The best thing about the redevelopment of downtown Las Vegas is that it’s begun to make a place for every cultural institution that’s needed one, from a gallery district to a performing arts center. The Gay & Lesbian Community Center of Southern Nevada, which until recently operated out of a 6,000-square-foot storefront, has desperately needed such a place. Now, it’s got one.
This week, the 20-year-old community organization colloquially known as “The Center” moved into a handsome, completely remodeled stand-alone building at 401 S. Maryland (at Clark). The move has given The Center 16,000 square feet of indoor space and 4,000 square feet of outdoor space. More than that, however, it’s given The Center a sense of place. From the moment you step foot inside The Center’s new reception gallery—an airy common area anchored by a café—you’re struck by the rightness of it all. You feel as if it was supposed to be here all along.
“Our neighbors are excited we’re here,” says The Center’s director of development, Christine Nottage. “They’re happy we’ve done so much with a formerly vacant and not-so-nice building.”
The new location has yielded almost too many practical benefits to count here. The newly christened Robert L. Forbuss building has a huge health and wellness center with its own entrance, so anyone who’s getting an HIV test can do so in relative privacy. The new youth center is far above and beyond the previous space, with ample room for movie nights and half-court basketball games.
In fact, nearly everything The Center offers—meeting space, web connectivity, senior counseling, mental health services, and even the David S. Parks LGBTQ lending library—has increased in capacity. For a community organization that served 36,068 people last year—up more than 6,000 people from the previous year—every bit of extra capacity is vital.
Unfortunately, as is the case with many community-based nonprofits, funding is the only thing that hasn’t nearly quadrupled in size. Now through March 11, The Center is conducting an Indiegogo fundraising drive to defray their moving expenses. And in keeping with The Center’s innate sense of inclusion, every single person who donates—even if only $10—gets their name on a donor wall in the reception gallery, adjacent to that snazzy new Bronze Café. (Different donor levels earn you different fanciful titles, from a $25 “Diva” to a $5,000 “Rainbow Unicorn.”)

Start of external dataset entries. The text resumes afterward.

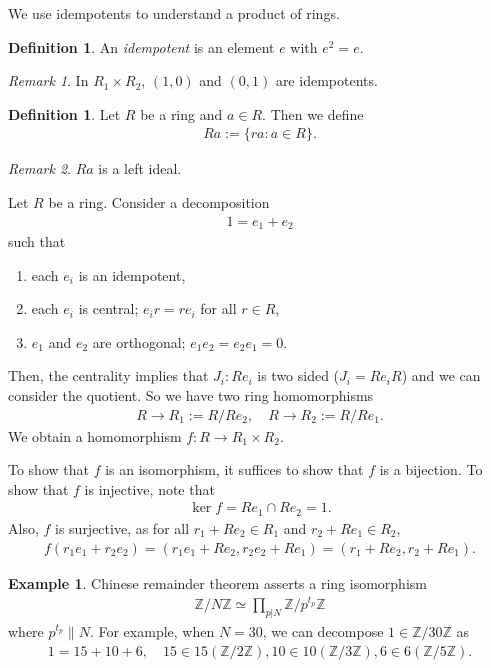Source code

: \documentclass[12pt]{report}
\theoremstyle{plain}
\theoremstyle{remark}
\newtheorem*{remark}{Remark}
\theoremstyle{definition}
\newtheorem{definition}[theorem]{Definition}
\newtheorem{example}[theorem]{Example}
\newcommand{\Z}{\mathbb{Z}}
\begin{document}
We use idempotents to understand a product of rings.
\begin{definition}
    An \emph{idempotent} is an element $e$ with $e^2=e$.
\end{definition}
\begin{remark}
    In $R_1\times R_2$, $(1,0)$ and $(0,1)$ are idempotents.
\end{remark}

\begin{definition}
    Let $R$ be a ring and $a\in R$. Then we define
    \begin{align*}
        Ra := \{ra:a\in R\}.
    \end{align*}
\end{definition}
\begin{remark}
    $Ra$ is a left ideal.
\end{remark}

Let $R$ be a ring. Consider a decomposition
\begin{align*}
    1=e_1+e_2
\end{align*}
such that
\begin{enumerate}
    \item each $e_i$ is an idempotent,
    \item each $e_i$ is central; $e_ir=re_i$ for all $r\in R$,
    \item $e_1$ and $e_2$ are orthogonal; $e_1e_2=e_2e_1=0$.
\end{enumerate}
Then, the centrality implies that $J_i:Re_i$ is two sided ($J_i=Re_i R$) and we can consider the quotient. So we have two ring homomorphisms
\begin{align*}
    R\rightarrow R_1:=R/Re_2,\quad R\rightarrow R_2:=R/Re_1.
\end{align*}
We obtain a homomorphism $f:R\rightarrow R_1\times R_2$.

To show that $f$ is an isomorphism, it suffices to show that $f$ is a bijection. To show that $f$ is injective, note that
\begin{align*}
    \ker f = Re_1 \cap R e_2 = 1.
\end{align*}
Also, $f$ is surjective, as for all $r_1+Re_2\in R_1$ and $r_2+Re_1\in R_2$,
\begin{align*}
    f(r_1e_1+r_2e_2) = (r_1e_1+Re_2,r_2e_2+Re_1) = (r_1+Re_2,r_2+Re_1).
\end{align*}

\begin{example}
    Chinese remainder theorem asserts a ring isomorphism
    \begin{align*}
        \Z/N\Z\simeq \prod_{p|N} \Z/p^{t_p}\Z
    \end{align*}
    where $p^{t_p}\| N$. For example, when $N=30$, we can decompose $1\in \Z/30\Z$ as
    \begin{align*}
        1 = 15 + 10 + 6,\quad 15\in 15(\Z/2\Z),10\in 10(\Z/3\Z),6\in 6(\Z/5\Z).
    \end{align*}
\end{example}
\end{document}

But even if The Center doesn’t reach its $27,000 funding goal, the important part is done. The Center is moved, and has already begun providing services out of the new building; a full grand opening is planned for April 6. For now, The Center is doing what all downtown newcomers do: Meeting the neighbors and relishing the feeling of having found one’s place.
“This new building is a culmination of every community member’s active presence at The Center over the years,” says Nottage. “They were supportive, passionate and brave. They took the risks which led to this new space.”